I have a parametric curve.
X = time, and y = position. If I know the path of the curve, lets say I want to find what the y value will be on the curve at time x.
If I know the value of x, how would I do this? Do I need to know the length of the curve? I have the derivatives down to the third, I am at a loss as far as how to go about this.
x = known
y = unknown
t = unknown
x(t) = 10t³-20t²+20t
y(t) = 25t³-99t²+25t
0<t<1
0<x<1
What is the value of y on the curve when x is at .7?
Is there a specific formula I use, or a term this is called? is it possible?

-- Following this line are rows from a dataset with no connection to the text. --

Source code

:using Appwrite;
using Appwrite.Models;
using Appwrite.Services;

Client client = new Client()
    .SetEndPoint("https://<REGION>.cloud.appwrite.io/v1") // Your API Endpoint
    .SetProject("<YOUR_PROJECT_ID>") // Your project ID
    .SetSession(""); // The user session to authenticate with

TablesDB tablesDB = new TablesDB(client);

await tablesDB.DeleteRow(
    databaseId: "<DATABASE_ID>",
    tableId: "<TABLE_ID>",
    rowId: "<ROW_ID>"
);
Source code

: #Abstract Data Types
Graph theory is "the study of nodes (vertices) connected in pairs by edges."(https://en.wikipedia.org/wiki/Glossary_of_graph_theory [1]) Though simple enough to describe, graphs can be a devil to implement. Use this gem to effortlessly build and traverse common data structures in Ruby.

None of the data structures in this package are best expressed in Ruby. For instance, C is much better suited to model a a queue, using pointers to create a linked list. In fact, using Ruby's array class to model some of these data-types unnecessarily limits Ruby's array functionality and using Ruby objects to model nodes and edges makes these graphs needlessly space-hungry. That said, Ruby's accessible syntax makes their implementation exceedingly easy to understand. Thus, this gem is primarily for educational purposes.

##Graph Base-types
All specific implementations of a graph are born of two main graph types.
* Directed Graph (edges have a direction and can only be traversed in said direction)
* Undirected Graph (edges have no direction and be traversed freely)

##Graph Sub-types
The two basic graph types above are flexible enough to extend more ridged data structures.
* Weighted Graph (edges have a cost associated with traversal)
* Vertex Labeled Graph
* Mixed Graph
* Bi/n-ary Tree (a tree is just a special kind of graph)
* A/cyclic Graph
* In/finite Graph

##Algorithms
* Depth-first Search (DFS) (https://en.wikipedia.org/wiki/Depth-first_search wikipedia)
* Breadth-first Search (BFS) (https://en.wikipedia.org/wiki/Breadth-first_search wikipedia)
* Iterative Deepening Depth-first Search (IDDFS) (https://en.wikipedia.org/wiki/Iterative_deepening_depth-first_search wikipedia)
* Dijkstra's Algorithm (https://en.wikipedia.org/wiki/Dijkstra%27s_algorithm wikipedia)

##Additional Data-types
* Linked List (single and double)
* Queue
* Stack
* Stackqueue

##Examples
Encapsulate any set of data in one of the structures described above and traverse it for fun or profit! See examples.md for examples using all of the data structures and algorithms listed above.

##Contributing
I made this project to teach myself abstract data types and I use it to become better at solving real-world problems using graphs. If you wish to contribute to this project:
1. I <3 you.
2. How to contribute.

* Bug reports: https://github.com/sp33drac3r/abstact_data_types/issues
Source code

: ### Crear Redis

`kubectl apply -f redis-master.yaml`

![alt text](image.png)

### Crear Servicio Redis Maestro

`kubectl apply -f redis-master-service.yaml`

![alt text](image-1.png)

I asked a similar question on here but y was known, dont know if its ok to post another question. thanks
Broadly, you take your equation for $x$ in terms of $t$ and solve it for $t$ given $x$, then substitute that value in.
However, the way you would do so will depend on what that equation is, and in many cases it is not possible to do. You've given a cubic equation for $x(t)$, which while solvable is what mathematicians call "damn ugly". If your equation was a higher order polynomial, or not polynomial at all, then who knows whether it would be solvable?
If, however, you are more interested in getting results that aren't exact, but are accurate to a given precision, then you want some kind of root-finding algorithm. You take the equation $x = f(t)$, rewrite it as $x - f(t) = 0$, then use an appropriate algorithm to find the roots of $g(t; x) = x - f(t)$. For example, in your case, you'd try to find a root for $10t^3 - 20t^2 + 20t - 0.7 = 0$. Given that you know $t \in [0, 1]$, you could use a bracket-style method with 0 and 1 as your initial bounds, or you could try an open method starting at, say, $t = 0.5$.